As discussed earlier, the broadest categories are:

  • Imperative programming: the programmer gives an explicit sequence of steps which are done in order. (e.g. C++, Python, PHP, Rust)
  • Declarative programming: the programmer describes the result they need, and the language/​compiler decides how to best produce it. (e.g. Haskell)

Language Paradigm

We could include as paradigms things like:

Language Paradigm

Paradigm is also applied to the way languages store/​manipulate data.

Language Paradigm

Languages are also often categorized as high/​low level.

Higher-level: more like what people want to write/​understand. (e.g. Python, Haskell)

Lower-level: more like what the computer understands/​executes. (e.g. assembly, C)

Code Organization

Depending on the programming language (and its paradigm), there will be different way to put code together to express logic.

In imperative languages, the smallest unit is usually a statement: one step.
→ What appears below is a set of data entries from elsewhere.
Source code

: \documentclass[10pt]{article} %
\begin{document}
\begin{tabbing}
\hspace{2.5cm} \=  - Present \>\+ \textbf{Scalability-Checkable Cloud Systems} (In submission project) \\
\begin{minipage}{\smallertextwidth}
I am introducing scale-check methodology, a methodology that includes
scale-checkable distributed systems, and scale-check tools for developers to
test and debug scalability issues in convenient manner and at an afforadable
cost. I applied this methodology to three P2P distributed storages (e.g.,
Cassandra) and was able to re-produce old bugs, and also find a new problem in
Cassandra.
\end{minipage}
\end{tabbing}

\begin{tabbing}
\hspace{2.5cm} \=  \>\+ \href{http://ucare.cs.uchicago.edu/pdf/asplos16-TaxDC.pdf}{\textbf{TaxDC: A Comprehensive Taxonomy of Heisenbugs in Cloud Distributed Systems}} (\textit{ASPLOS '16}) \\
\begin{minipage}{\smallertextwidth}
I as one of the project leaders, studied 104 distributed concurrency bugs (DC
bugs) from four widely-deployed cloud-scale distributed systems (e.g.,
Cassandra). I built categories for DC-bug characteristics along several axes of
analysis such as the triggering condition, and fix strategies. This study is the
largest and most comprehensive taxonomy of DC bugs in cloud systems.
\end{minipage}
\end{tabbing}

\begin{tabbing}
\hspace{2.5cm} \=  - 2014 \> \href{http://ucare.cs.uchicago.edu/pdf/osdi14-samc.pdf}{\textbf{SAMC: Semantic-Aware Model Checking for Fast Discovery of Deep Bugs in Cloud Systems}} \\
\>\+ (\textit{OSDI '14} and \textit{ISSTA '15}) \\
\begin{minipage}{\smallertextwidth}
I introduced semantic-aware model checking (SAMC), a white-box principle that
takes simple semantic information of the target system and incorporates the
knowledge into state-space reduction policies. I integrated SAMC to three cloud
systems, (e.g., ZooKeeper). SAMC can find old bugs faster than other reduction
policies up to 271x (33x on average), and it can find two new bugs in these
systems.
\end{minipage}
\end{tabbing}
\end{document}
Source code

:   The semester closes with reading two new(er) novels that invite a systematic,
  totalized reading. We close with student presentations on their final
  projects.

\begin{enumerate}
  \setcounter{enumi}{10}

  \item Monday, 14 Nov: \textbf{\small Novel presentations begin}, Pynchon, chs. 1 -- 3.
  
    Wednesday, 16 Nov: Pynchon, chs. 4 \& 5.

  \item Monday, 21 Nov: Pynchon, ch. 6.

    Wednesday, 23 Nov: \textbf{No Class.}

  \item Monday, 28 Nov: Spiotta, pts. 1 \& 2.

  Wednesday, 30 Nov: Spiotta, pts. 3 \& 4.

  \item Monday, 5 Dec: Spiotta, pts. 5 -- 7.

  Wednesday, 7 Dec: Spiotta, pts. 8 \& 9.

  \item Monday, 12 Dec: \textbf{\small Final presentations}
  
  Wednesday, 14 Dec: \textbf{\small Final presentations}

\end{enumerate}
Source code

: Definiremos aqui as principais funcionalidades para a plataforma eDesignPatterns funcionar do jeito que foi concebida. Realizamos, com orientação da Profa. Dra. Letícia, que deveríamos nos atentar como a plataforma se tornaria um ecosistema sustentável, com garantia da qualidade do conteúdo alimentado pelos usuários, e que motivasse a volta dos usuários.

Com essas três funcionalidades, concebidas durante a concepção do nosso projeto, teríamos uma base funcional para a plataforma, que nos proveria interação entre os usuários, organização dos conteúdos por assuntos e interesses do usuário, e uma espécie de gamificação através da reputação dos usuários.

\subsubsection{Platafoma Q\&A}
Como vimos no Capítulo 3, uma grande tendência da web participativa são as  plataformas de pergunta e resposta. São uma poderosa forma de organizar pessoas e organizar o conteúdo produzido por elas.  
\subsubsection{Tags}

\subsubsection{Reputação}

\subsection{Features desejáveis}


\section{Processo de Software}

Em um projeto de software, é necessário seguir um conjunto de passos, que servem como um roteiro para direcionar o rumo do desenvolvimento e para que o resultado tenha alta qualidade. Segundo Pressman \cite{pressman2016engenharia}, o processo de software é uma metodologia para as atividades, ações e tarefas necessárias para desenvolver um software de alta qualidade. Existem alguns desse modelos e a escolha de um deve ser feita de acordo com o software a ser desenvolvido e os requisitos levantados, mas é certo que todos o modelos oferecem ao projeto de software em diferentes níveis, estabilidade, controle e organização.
In declarative languages, it's some kind of description of a (partial) result. In Haskell, an expression. In SQL, a query.

Code Organization

Most languages (especially imperative langugaes) have some control flow structures/​statements that are used to express conditional code and repetition.

Code Organization

Conditionals:

  • if-elseif-else
  • switch-case
  • pattern matching

Code Organization

Loops:

  • while
  • do-while
  • counting for
  • for-each (over a collection)
  • infinite loop
  • recursion

Also, break, continue.

Code Organization

In most languages, these are combined into functions (sometimes procedures).

In object-oriented languages, classes contain both variables (properties or attributes) and functions (methods).

Code Organization

Functions/​classes are then often organized into modules or packages or something. These are imported/​loaded into other code when they are needed.

Editorial content: figuring out how directories + files + modules/​packages + importing them go together in a new language is always a serious pain.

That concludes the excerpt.